Мы знали, что какими бы политизированными и истеричными ни были комментарии Ленина к Гегелю – это были комментарии человека, читавшего Гегеля со страстью на языке оригинала.
Благодаря ненавидимым нами диалектическому и историческому материализму, мы, часто помимо нашей воли, были все же внутренне втянуты в обсуждение общечеловеческих исторических и научно-философских судеб.
И вот марксизм в России рухнул. О том, что произойдет в этом случае мне говорил еще в середине 70-х годов мой старый учитель: «Вот увидишь, как только упадет коммунизм, на его место тут же станет православие». Речь идет именно о том же самом месте! В 1917 рухнуло православие, и эту пустоту заполнил коммунизм, в 1990 рухнул коммунизм, и эту пустоту опять заняло православие.
Только теперь это другое православие. Оно долгое время находилось в тесном контакте с советской властью, но сейчас отчетливо поняло, что настал его час… Что теперь власть православия будет расширяться, что опять появился шанс стать государственной религией. Оно этот шанс не упустит. И самое главное, что это постсоветское православие – во много раз менее просвещенное явление, чем православие царской России. Оно стало гораздо более консервативным, провинциальным, националистическим, узким, закрытым и, главное, агрессивным и готовым поддерживать государственную агрессию.
При этом колоссальное количество людей, почувствовав себя без опоры, ринулось в церковь, при этом не пережив христианство, как общечеловеческую весть с общечеловеческой историей и проблемами, каким христианство и является как по замыслу, так и по роли. За исключением странного «русского христианства». Каким-то совершенно непонятным образом религия, обращенная к человеку как таковому, на русской почве стала религией «славянской», обращенной к «русским», к «патриотам», к националистам, что является противоречием самому замыслу христианства.
Из экстремальной религии спасения и религии радикальных вопросов о жизни и смерти, религии, в которой человек ставится постоянно в кипящую точку проблем, христианство превращается в тяжелую опору примитивной морали и ханжества, опору элементарной нетерпимости и способствует страху и глухоте.
На этом фоне классический коммунизм (я не имею ввиду жалкий кастрированный и трусливый полуправославный коммунизм лидеров КПРФ) с его претензиями быть венцом общечеловеческой истории, с его вниманием к мировой философии, мировой истории и мировой экономике странным для меня – убежденного антикоммуниста – образом предпочтительнее псевдохристианского националистического государственного православия, которое теперь с такой спокойной уверенностью чувствует себя в путинской России.

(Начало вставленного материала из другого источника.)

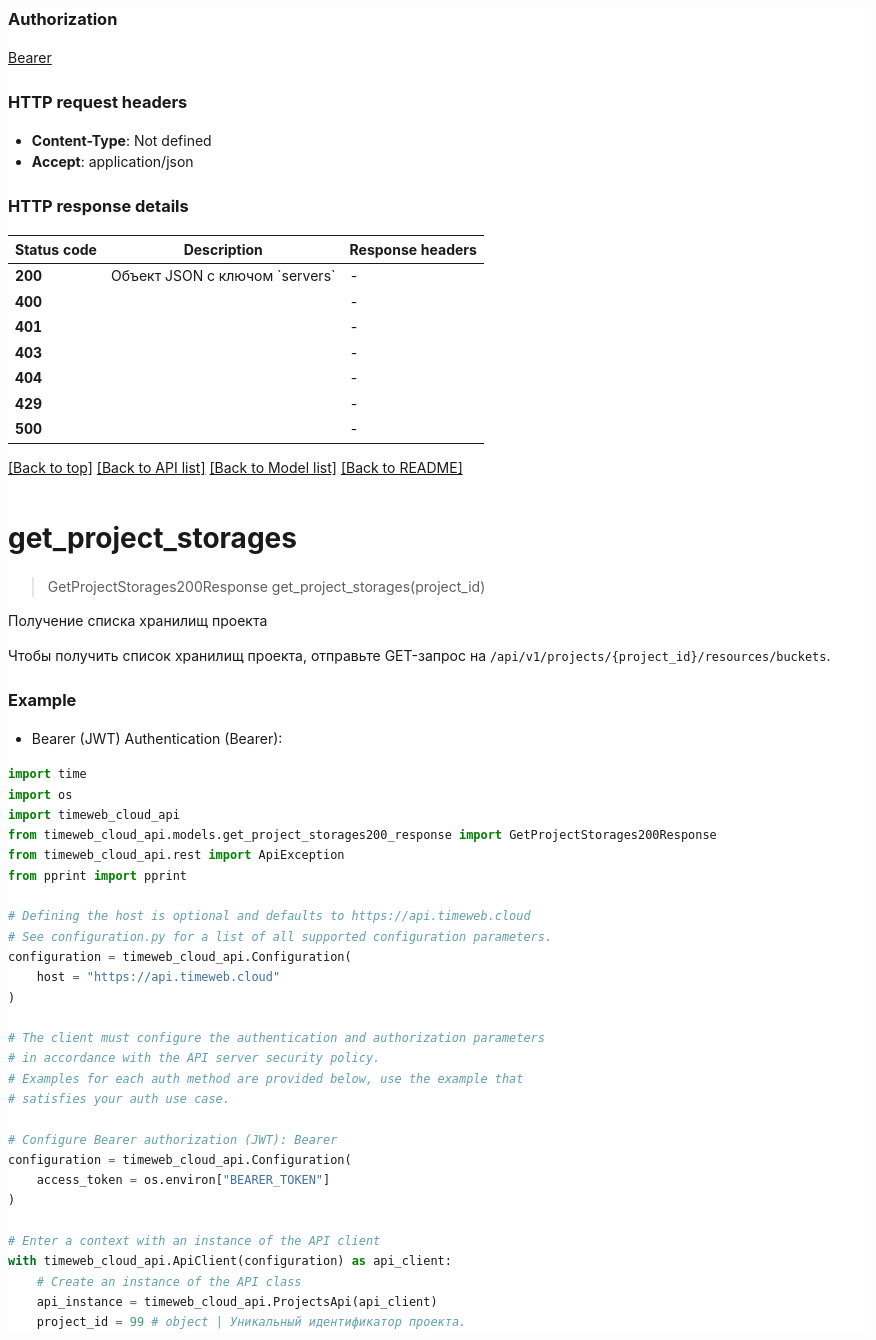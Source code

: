 ### Authorization

[Bearer](../README.md#Bearer)

### HTTP request headers

 - **Content-Type**: Not defined
 - **Accept**: application/json

### HTTP response details
| Status code | Description | Response headers |
|-------------|-------------|------------------|
**200** | Объект JSON c ключом &#x60;servers&#x60; |  -  |
**400** |  |  -  |
**401** |  |  -  |
**403** |  |  -  |
**404** |  |  -  |
**429** |  |  -  |
**500** |  |  -  |

[[Back to top]](#) [[Back to API list]](../README.md#documentation-for-api-endpoints) [[Back to Model list]](../README.md#documentation-for-models) [[Back to README]](../README.md)

# **get_project_storages**
> GetProjectStorages200Response get_project_storages(project_id)

Получение списка хранилищ проекта

Чтобы получить список хранилищ проекта, отправьте GET-запрос на `/api/v1/projects/{project_id}/resources/buckets`.

### Example

* Bearer (JWT) Authentication (Bearer):
```python
import time
import os
import timeweb_cloud_api
from timeweb_cloud_api.models.get_project_storages200_response import GetProjectStorages200Response
from timeweb_cloud_api.rest import ApiException
from pprint import pprint

# Defining the host is optional and defaults to https://api.timeweb.cloud
# See configuration.py for a list of all supported configuration parameters.
configuration = timeweb_cloud_api.Configuration(
    host = "https://api.timeweb.cloud"
)

# The client must configure the authentication and authorization parameters
# in accordance with the API server security policy.
# Examples for each auth method are provided below, use the example that
# satisfies your auth use case.

# Configure Bearer authorization (JWT): Bearer
configuration = timeweb_cloud_api.Configuration(
    access_token = os.environ["BEARER_TOKEN"]
)

# Enter a context with an instance of the API client
with timeweb_cloud_api.ApiClient(configuration) as api_client:
    # Create an instance of the API class
    api_instance = timeweb_cloud_api.ProjectsApi(api_client)
    project_id = 99 # object | Уникальный идентификатор проекта.

```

С моей точки зрения, современное русское православие безнравственно в самом серьезном смысле слова, и его роль в истории современной России – это роль сотрудничества с возрастающим всевластием путинского корпоративно-чиновничьего государства.
Вся эта картина тяжелого сползания России в провинциальное средневековье и беззаконие вызывает желание сопротивляться. Именно это естественное желание лежит в основе движения «несогласных», движения российского сопротивления, и именно это естественное стремление объединяет в одной связке людей и партии, которые в нормальной демократической ситуации никогда бы не были вместе.
Эта ситуация – своеобразная уменьшенная копия советского времени, когда люди совершенно разных взглядов чувствовали себя принадлежащими к одному классу: классу тех, кого давит советский Левиафан. Теперь вновь мы готовы себя ощутить теми, кто противостоит самому отвратительному из человеческих зол: наглому всевластию и беззаконию государственных функционеров. Поэтому так естественно рождение и развитие нового «революционного движения» в России – движения сопротивления. И оно обязано быть. Даже если оно обречено.